» WORK TO COMPLETE
Without the pictures, set down every line of the data exactly.

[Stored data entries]
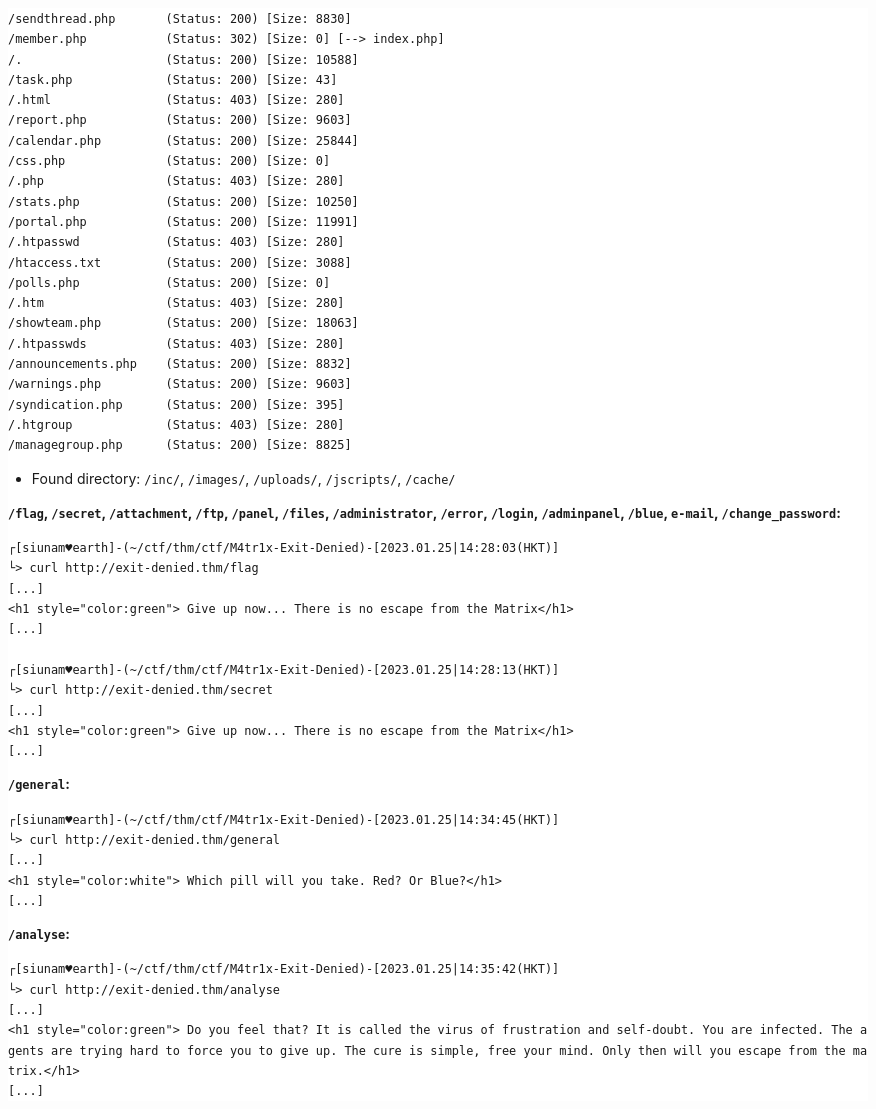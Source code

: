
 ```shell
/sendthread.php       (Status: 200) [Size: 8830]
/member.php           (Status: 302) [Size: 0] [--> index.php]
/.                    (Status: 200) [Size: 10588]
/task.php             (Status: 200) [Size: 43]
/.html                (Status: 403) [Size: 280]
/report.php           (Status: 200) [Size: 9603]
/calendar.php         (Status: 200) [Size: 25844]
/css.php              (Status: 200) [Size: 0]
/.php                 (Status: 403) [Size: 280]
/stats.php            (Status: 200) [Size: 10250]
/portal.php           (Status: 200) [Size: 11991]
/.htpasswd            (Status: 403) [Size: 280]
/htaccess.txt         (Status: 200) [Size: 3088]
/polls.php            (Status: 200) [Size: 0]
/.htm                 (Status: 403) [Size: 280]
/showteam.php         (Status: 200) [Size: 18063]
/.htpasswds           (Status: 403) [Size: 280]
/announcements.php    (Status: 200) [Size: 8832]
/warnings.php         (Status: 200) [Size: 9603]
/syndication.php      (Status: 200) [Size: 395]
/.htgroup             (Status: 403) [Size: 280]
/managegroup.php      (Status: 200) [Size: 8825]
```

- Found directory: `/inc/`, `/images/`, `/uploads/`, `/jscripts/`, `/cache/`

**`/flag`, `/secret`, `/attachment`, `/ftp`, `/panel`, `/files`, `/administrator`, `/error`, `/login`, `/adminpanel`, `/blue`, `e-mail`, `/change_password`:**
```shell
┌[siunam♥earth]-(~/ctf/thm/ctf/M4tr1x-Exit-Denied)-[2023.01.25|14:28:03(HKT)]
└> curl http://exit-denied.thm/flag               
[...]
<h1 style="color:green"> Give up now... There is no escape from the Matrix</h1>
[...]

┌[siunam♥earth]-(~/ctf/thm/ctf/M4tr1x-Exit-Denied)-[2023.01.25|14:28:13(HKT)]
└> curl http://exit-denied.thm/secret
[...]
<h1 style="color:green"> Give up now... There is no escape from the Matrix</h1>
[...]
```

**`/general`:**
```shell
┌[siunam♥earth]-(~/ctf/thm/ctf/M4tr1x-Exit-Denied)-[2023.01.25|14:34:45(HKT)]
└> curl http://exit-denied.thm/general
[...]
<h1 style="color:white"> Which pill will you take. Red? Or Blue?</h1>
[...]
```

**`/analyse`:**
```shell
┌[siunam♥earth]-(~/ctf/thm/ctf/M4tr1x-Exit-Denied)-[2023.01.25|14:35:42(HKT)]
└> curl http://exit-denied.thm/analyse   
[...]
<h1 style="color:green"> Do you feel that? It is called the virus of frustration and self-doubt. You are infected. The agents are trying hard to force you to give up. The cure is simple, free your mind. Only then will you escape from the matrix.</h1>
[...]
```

» RESPONSE AREA
Source code

:
 ```shell
/sendthread.php       (Status: 200) [Size: 8830]
/member.php           (Status: 302) [Size: 0] [--> index.php]
/.                    (Status: 200) [Size: 10588]
/task.php             (Status: 200) [Size: 43]
/.html                (Status: 403) [Size: 280]
/report.php           (Status: 200) [Size: 9603]
/calendar.php         (Status: 200) [Size: 25844]
/css.php              (Status: 200) [Size: 0]
/.php                 (Status: 403) [Size: 280]
/stats.php            (Status: 200) [Size: 10250]
/portal.php           (Status: 200) [Size: 11991]
/.htpasswd            (Status: 403) [Size: 280]
/htaccess.txt         (Status: 200) [Size: 3088]
/polls.php            (Status: 200) [Size: 0]
/.htm                 (Status: 403) [Size: 280]
/showteam.php         (Status: 200) [Size: 18063]
/.htpasswds           (Status: 403) [Size: 280]
/announcements.php    (Status: 200) [Size: 8832]
/warnings.php         (Status: 200) [Size: 9603]
/syndication.php      (Status: 200) [Size: 395]
/.htgroup             (Status: 403) [Size: 280]
/managegroup.php      (Status: 200) [Size: 8825]
```

- Found directory: `/inc/`, `/images/`, `/uploads/`, `/jscripts/`, `/cache/`

**`/flag`, `/secret`, `/attachment`, `/ftp`, `/panel`, `/files`, `/administrator`, `/error`, `/login`, `/adminpanel`, `/blue`, `e-mail`, `/change_password`:**
```shell
┌[siunam♥earth]-(~/ctf/thm/ctf/M4tr1x-Exit-Denied)-[2023.01.25|14:28:03(HKT)]
└> curl http://exit-denied.thm/flag               
[...]
<h1 style="color:green"> Give up now... There is no escape from the Matrix</h1>
[...]

┌[siunam♥earth]-(~/ctf/thm/ctf/M4tr1x-Exit-Denied)-[2023.01.25|14:28:13(HKT)]
└> curl http://exit-denied.thm/secret
[...]
<h1 style="color:green"> Give up now... There is no escape from the Matrix</h1>
[...]
```

**`/general`:**
```shell
┌[siunam♥earth]-(~/ctf/thm/ctf/M4tr1x-Exit-Denied)-[2023.01.25|14:34:45(HKT)]
└> curl http://exit-denied.thm/general
[...]
<h1 style="color:white"> Which pill will you take. Red? Or Blue?</h1>
[...]
```

**`/analyse`:**
```shell
┌[siunam♥earth]-(~/ctf/thm/ctf/M4tr1x-Exit-Denied)-[2023.01.25|14:35:42(HKT)]
└> curl http://exit-denied.thm/analyse   
[...]
<h1 style="color:green"> Do you feel that? It is called the virus of frustration and self-doubt. You are infected. The agents are trying hard to force you to give up. The cure is simple, free your mind. Only then will you escape from the matrix.</h1>
[...]
```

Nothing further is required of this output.